Patients with cirrhosis and portal vein thrombosis (PVT) who received anticoagulation therapy had nearly fivefold greater odds of recanalization compared with untreated patients, and were no more likely to experience major or minor bleeding, in a pooled analysis of eight studies published in the August issue of Gastroenterology (doi: 10.1053/j.gastro.2017.04.042).
Rates of any recanalization were 71% in treated patients and 42% in untreated patients (P less than .0001), wrote Lorenzo Loffredo, MD, of Sapienza University, Rome, and his coinvestigators. Rates of complete recanalization were 53% and 33%, respectively (P = .002), rates of spontaneous variceal bleeding were 2% and 12% (P = .04), and bleeding affected 11% of patients in each group. Together, the findings “show that anticoagulants are efficacious and safe for treatment of portal vein thrombosis in cirrhotic patients,” although larger, interventional clinical trials are needed to pinpoint the clinical role of anticoagulation in cirrhotic patients with PVT, the reviewers reported.
Source: American Gastroenterological Association
Bleeding from portal hypertension is a major complication in cirrhosis, but PVT affects about 20% of patients and predicts poor outcomes, they noted. Anticoagulation in this setting can be difficult because patients often have concurrent coagulopathies that are hard to assess with standard techniques, such as PT-INR (international normalized ratio). Although some studies support anticoagulating these patients, data are limited. Therefore, the reviewers searched PubMed, the ISI Web of Science, SCOPUS, and the Cochrane database through Feb. 14, 2017, for trials comparing anticoagulation with no treatment in patients with cirrhosis and PVT.
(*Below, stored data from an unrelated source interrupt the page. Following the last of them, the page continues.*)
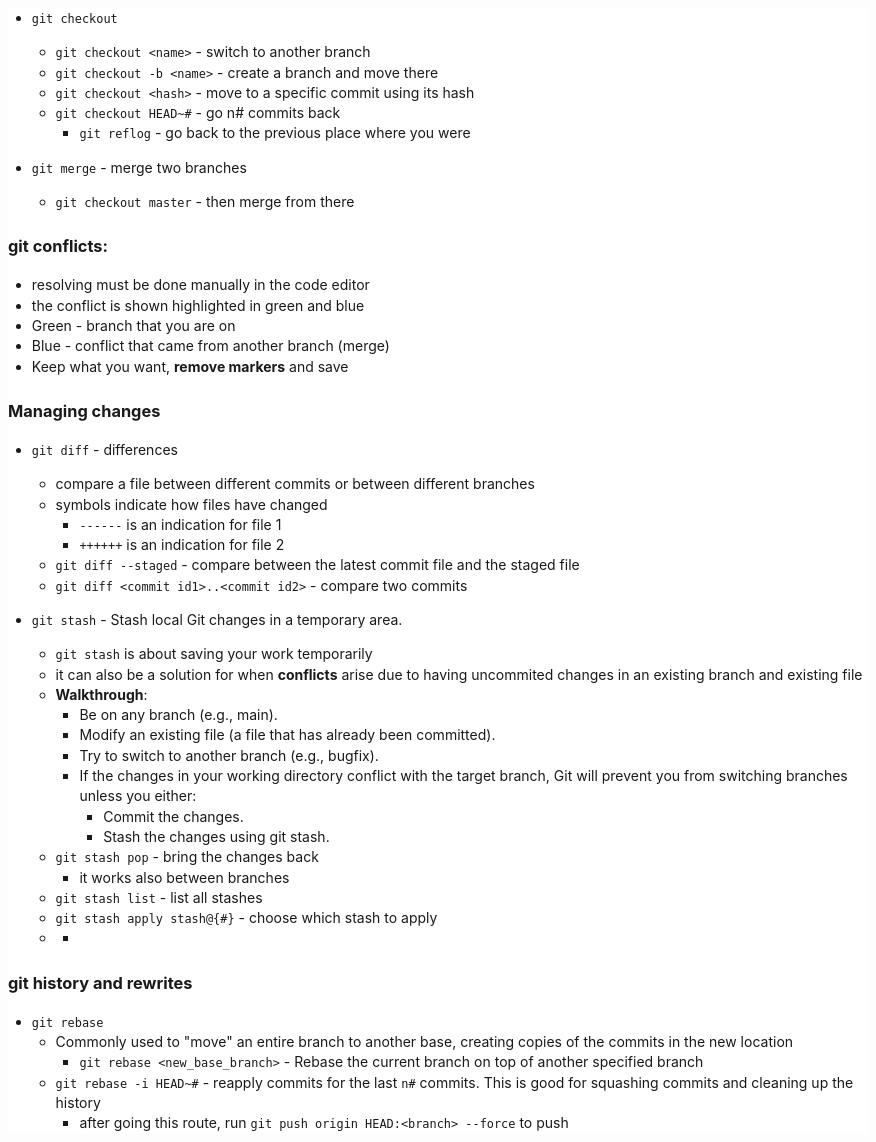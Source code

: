 * `git checkout`
  * `git checkout <name>` - switch to another branch
  * `git checkout -b <name>` - create a branch and move there
  * `git checkout <hash>` - move to a specific commit using its hash
  * `git checkout HEAD~#` - go n# commits back 
    * `git reflog` - go back to the previous place where you were  

* `git merge` - merge two branches
  * `git checkout master` - then merge from there
  
### **git conflicts:**
  * resolving must be done manually in the code editor
  * the conflict is shown highlighted in green and blue 
  * Green - branch that you are on
  * Blue - conflict that came from another branch (merge)
  * Keep what you want, **remove markers** and save 

### Managing changes
* `git diff` - differences
  * compare a file between different commits or between different branches
  * symbols indicate how files have changed
    * `------` is an indication for file 1
    * `++++++` is an indication for file 2
  * `git diff --staged` - compare between the latest commit file and the staged file  
  * `git diff <commit id1>..<commit id2>` - compare two commits

* `git stash` - Stash local Git changes in a temporary area.
  * `git stash` is about saving your work temporarily
  * it can also be a solution for when **conflicts** arise due to having uncommited changes in an existing branch and existing file 
  * **Walkthrough**:
    * Be on any branch (e.g., main).
    * Modify an existing file (a file that has already been committed).
    * Try to switch to another branch (e.g., bugfix).
    * If the changes in your working directory conflict with the target branch, Git will prevent you from switching branches unless you either:
      * Commit the changes.
      * Stash the changes using git stash.
  * `git stash pop` - bring the changes back
    * it works also between branches
  * `git stash list` - list all stashes
  * `git stash apply stash@{#}` - choose which stash to apply
  * 
    * 

### git history and rewrites
* `git rebase` 
  * Commonly used to "move" an entire branch to another base, creating copies of the commits in the new location
    * `git rebase <new_base_branch>` - Rebase the current branch on top of another specified branch
  * `git rebase -i HEAD~#` - reapply commits for the last `n#` commits. This is good for squashing commits and cleaning up the history
    * after going this route, run `git push origin HEAD:<branch> --force` to push 
  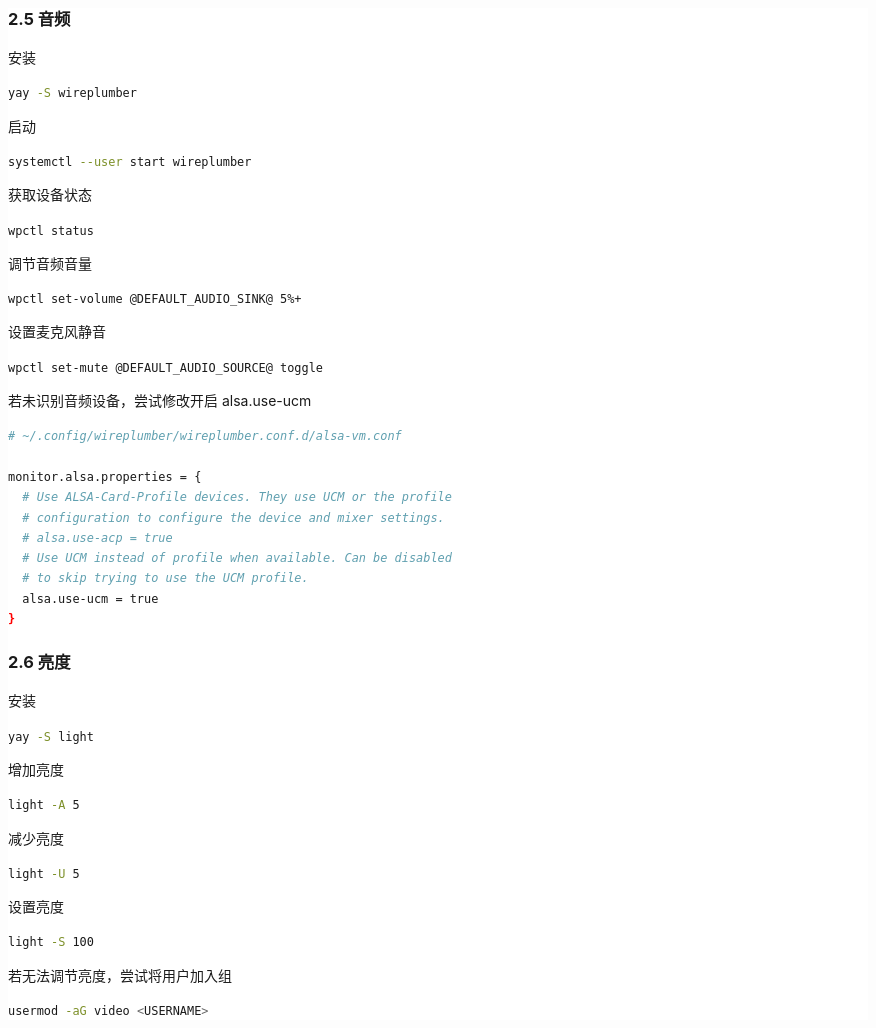 ### 2.5 音频

安装
```bash
yay -S wireplumber
```
启动
```bash
systemctl --user start wireplumber
```
获取设备状态
```bash
wpctl status
```
调节音频音量
```bash
wpctl set-volume @DEFAULT_AUDIO_SINK@ 5%+
```
设置麦克风静音
```bash
wpctl set-mute @DEFAULT_AUDIO_SOURCE@ toggle
```
若未识别音频设备，尝试修改开启 alsa.use-ucm
```sh
# ~/.config/wireplumber/wireplumber.conf.d/alsa-vm.conf

monitor.alsa.properties = {
  # Use ALSA-Card-Profile devices. They use UCM or the profile
  # configuration to configure the device and mixer settings.
  # alsa.use-acp = true
  # Use UCM instead of profile when available. Can be disabled
  # to skip trying to use the UCM profile.
  alsa.use-ucm = true
}
```

### 2.6 亮度

安装
```bash
yay -S light
```
增加亮度
```bash
light -A 5
```
减少亮度
```bash
light -U 5
```
设置亮度
```bash
light -S 100
```
若无法调节亮度，尝试将用户加入组
```bash
usermod -aG video <USERNAME>
```
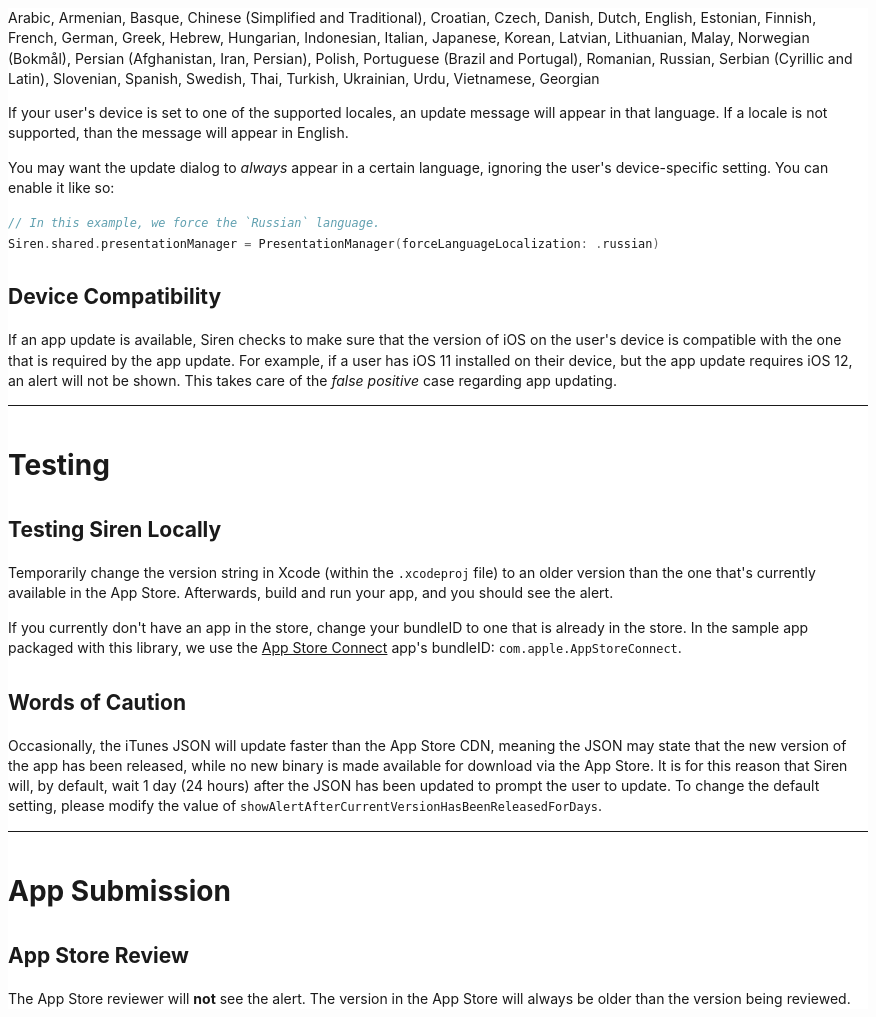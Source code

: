 Arabic, Armenian, Basque, Chinese (Simplified and Traditional), Croatian, Czech, Danish, Dutch, English, Estonian, Finnish, French, German, Greek, Hebrew, Hungarian, Indonesian, Italian, Japanese, Korean, Latvian, Lithuanian, Malay, Norwegian (Bokmål), Persian (Afghanistan, Iran, Persian), Polish, Portuguese (Brazil and Portugal), Romanian, Russian, Serbian (Cyrillic and Latin), Slovenian, Spanish, Swedish, Thai, Turkish, Ukrainian, Urdu, Vietnamese, Georgian

If your user's device is set to one of the supported locales, an update message will appear in that language. If a locale is not supported, than the message will appear in English.

You may want the update dialog to *always* appear in a certain language, ignoring the user's device-specific setting. You can enable it like so:

```swift
// In this example, we force the `Russian` language.
Siren.shared.presentationManager = PresentationManager(forceLanguageLocalization: .russian)
```

## Device Compatibility
If an app update is available, Siren checks to make sure that the version of iOS on the user's device is compatible with the one that is required by the app update. For example, if a user has iOS 11 installed on their device, but the app update requires iOS 12, an alert will not be shown. This takes care of the *false positive* case regarding app updating.

---

# Testing

## Testing Siren Locally
Temporarily change the version string in Xcode (within the `.xcodeproj` file) to an older version than the one that's currently available in the App Store. Afterwards, build and run your app, and you should see the alert.

If you currently don't have an app in the store, change your bundleID to one that is already in the store. In the sample app packaged with this library, we use the [App Store Connect](https://itunes.apple.com/app/id1234793120) app's bundleID: `com.apple.AppStoreConnect`.

## Words of Caution
Occasionally, the iTunes JSON will update faster than the App Store CDN, meaning the JSON may state that the new version of the app has been released, while no new binary is made available for download via the App Store. It is for this reason that Siren will, by default, wait 1 day (24 hours) after the JSON has been updated to prompt the user to update. To change the default setting, please modify the value of `showAlertAfterCurrentVersionHasBeenReleasedForDays`.

---

# App Submission

## App Store Review
The App Store reviewer will **not** see the alert. The version in the App Store will always be older than the version being reviewed.
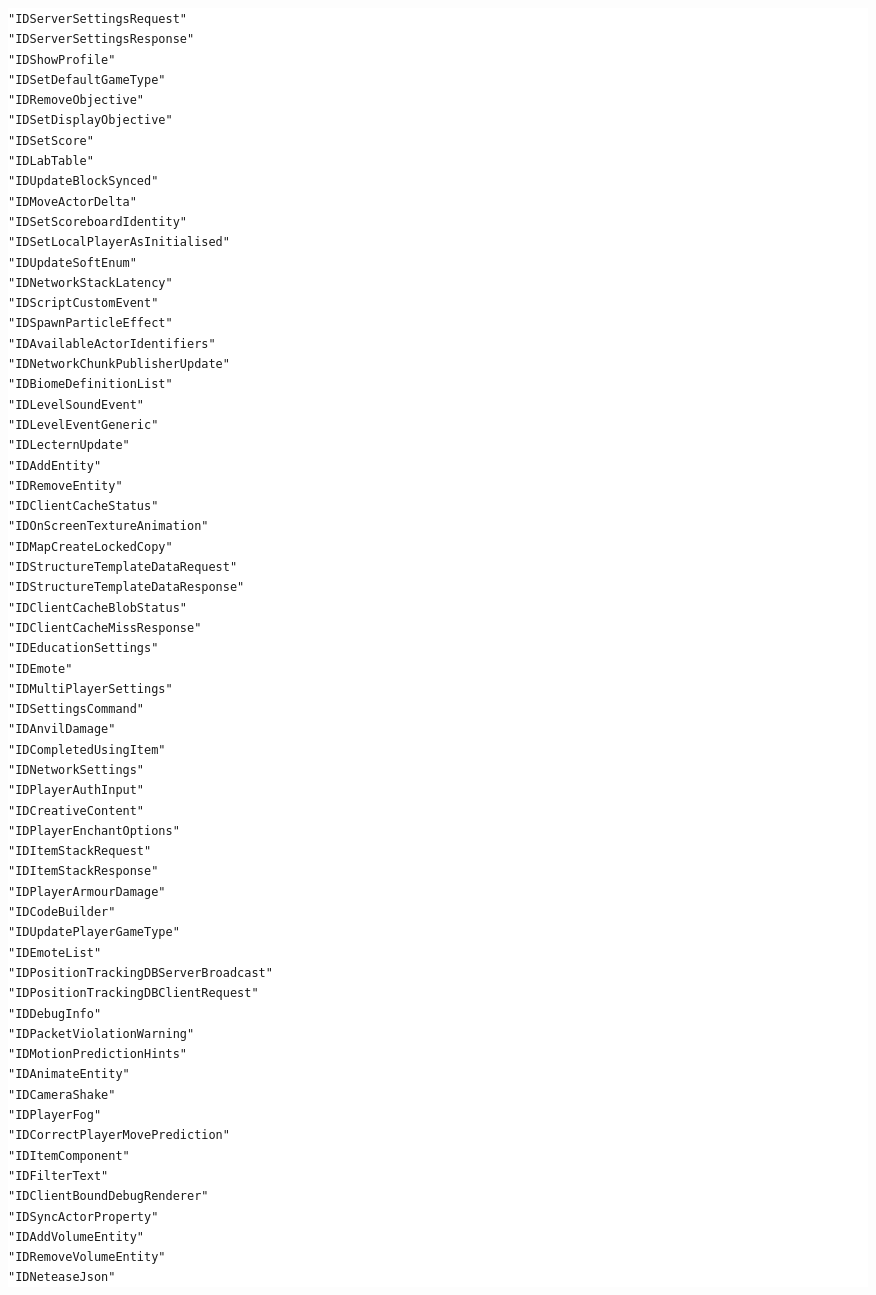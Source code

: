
 ```
"IDServerSettingsRequest"
"IDServerSettingsResponse"
"IDShowProfile"
"IDSetDefaultGameType"
"IDRemoveObjective"
"IDSetDisplayObjective"
"IDSetScore"
"IDLabTable"
"IDUpdateBlockSynced"
"IDMoveActorDelta"
"IDSetScoreboardIdentity"
"IDSetLocalPlayerAsInitialised"
"IDUpdateSoftEnum"
"IDNetworkStackLatency"
"IDScriptCustomEvent"
"IDSpawnParticleEffect"
"IDAvailableActorIdentifiers"
"IDNetworkChunkPublisherUpdate"
"IDBiomeDefinitionList"
"IDLevelSoundEvent"
"IDLevelEventGeneric"
"IDLecternUpdate"
"IDAddEntity"
"IDRemoveEntity"
"IDClientCacheStatus"
"IDOnScreenTextureAnimation"
"IDMapCreateLockedCopy"
"IDStructureTemplateDataRequest"
"IDStructureTemplateDataResponse"
"IDClientCacheBlobStatus"
"IDClientCacheMissResponse"
"IDEducationSettings"
"IDEmote"
"IDMultiPlayerSettings"
"IDSettingsCommand"
"IDAnvilDamage"
"IDCompletedUsingItem"
"IDNetworkSettings"
"IDPlayerAuthInput"
"IDCreativeContent"
"IDPlayerEnchantOptions"
"IDItemStackRequest"
"IDItemStackResponse"
"IDPlayerArmourDamage"
"IDCodeBuilder"
"IDUpdatePlayerGameType"
"IDEmoteList"
"IDPositionTrackingDBServerBroadcast"
"IDPositionTrackingDBClientRequest"
"IDDebugInfo"
"IDPacketViolationWarning"
"IDMotionPredictionHints"
"IDAnimateEntity"
"IDCameraShake"
"IDPlayerFog"
"IDCorrectPlayerMovePrediction"
"IDItemComponent"
"IDFilterText"
"IDClientBoundDebugRenderer"
"IDSyncActorProperty"
"IDAddVolumeEntity"
"IDRemoveVolumeEntity"
"IDNeteaseJson"
```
This search yielded eight trials of 353 patients who received low-molecular-weight heparin, warfarin, or no treatment for about 6 months, with a typical follow-up period of 2 years. The reviewers found no evidence of publication bias or significant heterogeneity among the trials. Six studies evaluated complete recanalization, another set of six studies tracked progression of PVT, a third set of six studies evaluated major or minor bleeding events, and four studies evaluated spontaneous variceal bleeding. Compared with no treatment, anticoagulation was tied to a significantly greater likelihood of complete recanalization (pooled odds ratio, 3.4; 95% confidence interval, 1.5-7.4; P = .002), a significantly lower chance of PVT progressing (9% vs. 33%; pooled odds ratio, 0.14; 95% CI, 0.06-0.31; P less than .0001), no difference in bleeding rates (11% in each pooled group), and a significantly lower risk of spontaneous variceal bleeding (OR, 0.23; 95% CI, 0.06-0.94; P = .04).
“Metaregression analysis showed that duration of anticoagulation did not influence outcomes,” the reviewers wrote. “Low-molecular-weight heparin, but not warfarin, was significantly associated with a complete PVT resolution as compared to untreated patients, while both low-molecular-weight heparin and warfarin were effective in reducing PVT progression.” That finding merits careful interpretation, however, because most studies on warfarin were retrospective and lacked data on the quality of anticoagulation, they added.
“It is a challenge to treat patients with cirrhosis using anticoagulants because of the perception that the coexistent coagulopathy could promote bleeding,” the researchers wrote. Nonetheless, their analysis suggests that anticoagulation has significant benefits and does not increase bleeding risk, regardless of the severity of liver failure, they concluded.
The reviewers reported having no funding sources or conflicts of interest.